My father is 88 years old and has vascular dementia. In August 2006, we moved him from Neskowin, OR, a small coastal resort town, to Stoneybrook Assisted Living in Corvallis, about 10 minutes away from me and Charlie. I felt as if we had kidnapped him, but he couldn't live on his own any longer. He's settled into Stoneybrook now and, while I can't say he's happy, he feels safe and doesn't like to be away from his place for very long. (A number of years ago he told my sister Margaret he'd never been happy and used a word I can't remember to describe himself. Isn't that sad?) Sometimes he thinks he's in hotel, sometimes he thinks he owns his apartment, and sometimes he tells us the Air Force placed him there on sick leave.
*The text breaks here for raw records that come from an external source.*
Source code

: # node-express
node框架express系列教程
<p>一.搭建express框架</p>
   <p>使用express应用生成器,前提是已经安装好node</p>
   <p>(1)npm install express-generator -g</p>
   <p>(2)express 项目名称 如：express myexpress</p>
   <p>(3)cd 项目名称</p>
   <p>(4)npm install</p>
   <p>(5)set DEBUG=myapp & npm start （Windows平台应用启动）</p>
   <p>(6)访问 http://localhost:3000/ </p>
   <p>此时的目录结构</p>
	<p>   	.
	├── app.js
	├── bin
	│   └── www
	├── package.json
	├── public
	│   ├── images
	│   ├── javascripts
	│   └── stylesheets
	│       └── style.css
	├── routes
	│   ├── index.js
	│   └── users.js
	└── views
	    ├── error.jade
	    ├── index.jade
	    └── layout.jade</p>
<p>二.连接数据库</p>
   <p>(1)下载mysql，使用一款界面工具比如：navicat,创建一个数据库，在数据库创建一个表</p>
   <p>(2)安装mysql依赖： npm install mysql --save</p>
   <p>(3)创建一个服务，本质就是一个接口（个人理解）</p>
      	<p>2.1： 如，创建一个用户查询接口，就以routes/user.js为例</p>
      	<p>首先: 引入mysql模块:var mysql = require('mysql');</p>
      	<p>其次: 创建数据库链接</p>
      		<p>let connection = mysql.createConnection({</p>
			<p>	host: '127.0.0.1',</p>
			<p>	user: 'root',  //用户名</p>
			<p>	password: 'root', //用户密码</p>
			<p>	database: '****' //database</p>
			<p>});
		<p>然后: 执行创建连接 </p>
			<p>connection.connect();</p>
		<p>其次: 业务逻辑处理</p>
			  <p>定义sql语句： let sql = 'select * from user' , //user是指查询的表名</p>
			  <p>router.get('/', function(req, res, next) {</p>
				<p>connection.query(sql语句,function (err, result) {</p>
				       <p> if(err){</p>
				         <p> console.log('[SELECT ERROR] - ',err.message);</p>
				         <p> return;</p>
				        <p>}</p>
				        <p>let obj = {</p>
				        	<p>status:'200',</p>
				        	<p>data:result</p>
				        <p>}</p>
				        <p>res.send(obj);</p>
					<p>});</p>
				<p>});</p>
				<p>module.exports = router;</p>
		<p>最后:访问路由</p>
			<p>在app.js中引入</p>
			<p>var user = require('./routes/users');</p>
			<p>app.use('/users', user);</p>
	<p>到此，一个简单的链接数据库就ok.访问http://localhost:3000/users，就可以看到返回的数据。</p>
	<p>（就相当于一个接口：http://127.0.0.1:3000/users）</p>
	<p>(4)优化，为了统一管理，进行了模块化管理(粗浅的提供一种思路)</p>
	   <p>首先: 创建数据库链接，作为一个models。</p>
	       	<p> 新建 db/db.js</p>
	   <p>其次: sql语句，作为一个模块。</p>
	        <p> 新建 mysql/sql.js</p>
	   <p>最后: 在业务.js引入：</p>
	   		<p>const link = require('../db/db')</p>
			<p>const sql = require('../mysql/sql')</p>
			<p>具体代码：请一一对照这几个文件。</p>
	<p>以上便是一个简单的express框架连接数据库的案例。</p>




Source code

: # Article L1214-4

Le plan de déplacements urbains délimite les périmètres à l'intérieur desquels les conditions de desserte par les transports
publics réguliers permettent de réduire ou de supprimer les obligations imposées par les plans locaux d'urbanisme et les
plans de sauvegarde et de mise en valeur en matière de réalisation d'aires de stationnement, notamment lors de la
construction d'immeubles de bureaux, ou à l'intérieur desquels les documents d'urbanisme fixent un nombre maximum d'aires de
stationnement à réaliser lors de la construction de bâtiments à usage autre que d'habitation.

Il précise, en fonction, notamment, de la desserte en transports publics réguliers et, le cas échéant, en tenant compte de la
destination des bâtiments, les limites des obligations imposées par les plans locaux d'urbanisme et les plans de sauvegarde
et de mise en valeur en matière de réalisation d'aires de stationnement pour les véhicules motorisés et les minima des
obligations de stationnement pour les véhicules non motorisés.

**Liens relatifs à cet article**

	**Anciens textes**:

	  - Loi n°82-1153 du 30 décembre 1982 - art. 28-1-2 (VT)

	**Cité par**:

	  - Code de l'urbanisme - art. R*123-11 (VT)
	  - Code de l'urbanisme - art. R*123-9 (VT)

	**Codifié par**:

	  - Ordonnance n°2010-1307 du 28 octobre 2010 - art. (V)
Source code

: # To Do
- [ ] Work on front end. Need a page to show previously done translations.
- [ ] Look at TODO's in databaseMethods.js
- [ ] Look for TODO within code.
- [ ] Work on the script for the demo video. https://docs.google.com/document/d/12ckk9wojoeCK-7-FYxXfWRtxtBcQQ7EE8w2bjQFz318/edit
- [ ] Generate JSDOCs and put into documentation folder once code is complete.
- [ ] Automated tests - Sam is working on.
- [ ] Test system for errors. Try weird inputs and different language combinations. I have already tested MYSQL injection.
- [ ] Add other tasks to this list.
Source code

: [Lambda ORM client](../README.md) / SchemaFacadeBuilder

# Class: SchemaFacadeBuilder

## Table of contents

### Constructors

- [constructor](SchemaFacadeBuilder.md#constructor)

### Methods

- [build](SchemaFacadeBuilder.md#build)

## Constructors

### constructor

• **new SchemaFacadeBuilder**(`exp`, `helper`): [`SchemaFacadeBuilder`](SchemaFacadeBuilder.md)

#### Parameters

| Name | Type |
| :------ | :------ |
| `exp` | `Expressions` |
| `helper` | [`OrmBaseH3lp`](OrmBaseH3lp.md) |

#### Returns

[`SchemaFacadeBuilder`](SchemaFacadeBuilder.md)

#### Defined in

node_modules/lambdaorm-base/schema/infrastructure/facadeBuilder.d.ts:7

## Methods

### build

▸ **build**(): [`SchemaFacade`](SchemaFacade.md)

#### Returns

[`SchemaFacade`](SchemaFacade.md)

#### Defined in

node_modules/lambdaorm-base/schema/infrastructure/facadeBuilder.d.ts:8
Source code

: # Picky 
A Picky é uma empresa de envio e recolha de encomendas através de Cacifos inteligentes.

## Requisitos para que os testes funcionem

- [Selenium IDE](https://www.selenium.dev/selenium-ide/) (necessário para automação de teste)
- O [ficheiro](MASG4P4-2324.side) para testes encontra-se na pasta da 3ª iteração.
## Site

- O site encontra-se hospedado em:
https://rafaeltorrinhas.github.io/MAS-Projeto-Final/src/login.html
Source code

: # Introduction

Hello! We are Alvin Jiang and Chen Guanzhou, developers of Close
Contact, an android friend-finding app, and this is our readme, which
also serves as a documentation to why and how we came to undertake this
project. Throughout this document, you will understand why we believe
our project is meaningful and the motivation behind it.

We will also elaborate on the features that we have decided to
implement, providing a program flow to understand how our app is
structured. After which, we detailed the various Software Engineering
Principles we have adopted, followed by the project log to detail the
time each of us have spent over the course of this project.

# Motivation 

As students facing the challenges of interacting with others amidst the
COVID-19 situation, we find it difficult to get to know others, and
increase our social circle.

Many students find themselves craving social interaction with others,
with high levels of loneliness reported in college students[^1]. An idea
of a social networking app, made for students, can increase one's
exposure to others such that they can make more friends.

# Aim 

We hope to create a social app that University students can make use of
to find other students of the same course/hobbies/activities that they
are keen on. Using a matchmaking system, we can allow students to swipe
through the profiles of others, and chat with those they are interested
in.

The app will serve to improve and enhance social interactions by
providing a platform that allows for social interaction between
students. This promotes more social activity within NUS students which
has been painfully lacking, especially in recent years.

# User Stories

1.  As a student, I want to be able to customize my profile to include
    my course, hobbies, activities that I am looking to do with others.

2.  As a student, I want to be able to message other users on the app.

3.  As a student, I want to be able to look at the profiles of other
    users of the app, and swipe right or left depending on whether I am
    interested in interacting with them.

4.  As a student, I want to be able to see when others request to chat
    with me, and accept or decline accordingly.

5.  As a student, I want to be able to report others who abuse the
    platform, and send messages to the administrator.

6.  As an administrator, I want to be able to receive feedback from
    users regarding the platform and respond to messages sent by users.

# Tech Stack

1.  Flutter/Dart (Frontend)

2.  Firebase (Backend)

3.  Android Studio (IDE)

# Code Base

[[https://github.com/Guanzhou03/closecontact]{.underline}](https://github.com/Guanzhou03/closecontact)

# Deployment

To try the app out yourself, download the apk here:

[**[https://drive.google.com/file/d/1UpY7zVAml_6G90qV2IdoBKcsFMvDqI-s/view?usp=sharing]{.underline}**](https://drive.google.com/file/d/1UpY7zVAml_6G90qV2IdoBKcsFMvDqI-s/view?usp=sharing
He has good weeks and bad weeks--the last one was a bad one. He was confused, not eating, sleeping all day and, we suspect, staying up all night. Today, when I brought him over for lunch, he seemed much better. He was sitting in a chair at the top of the steps waiting for me, in his old sweater and twead hat, looking very Robert Youngish. Dad is still a very good looking man--his girlfriend drives over from the coast once a month to visit. Dad thinks she comes to cut his hair. (Charlie wonders if that's a euphemism but I don't want to go there.) Sometimes he thinks she's my mother. (They'd been divorced for nearly 30 years but Dad has forgotten that and began calling her the year before she died and after he'd moved to Stoneybrook.) Yesterday I met Faye, a new resident at Stoneybrook who said she'd chosen Dad (and Kemp) as her tablemates. I'm not sure how long Faye will last at the table. Like Dad, Kemp's not fully engaged with reality and, though both are pleasant neither of them is much of a talker. Dad and Kemp have been having meals together for over a year and the staff tell me they never talk. They kid each other when they pass in the halls, though, and Dad calls him his friend. Charlie says Kemp comes by to watch him and Dad play pool and will cheer Dad on, but he won't join in. Still, it's a relationship of sorts and they may not be ready for Faye, who is something of a southern belle. But then Dad always liked the ladies (and they liked him).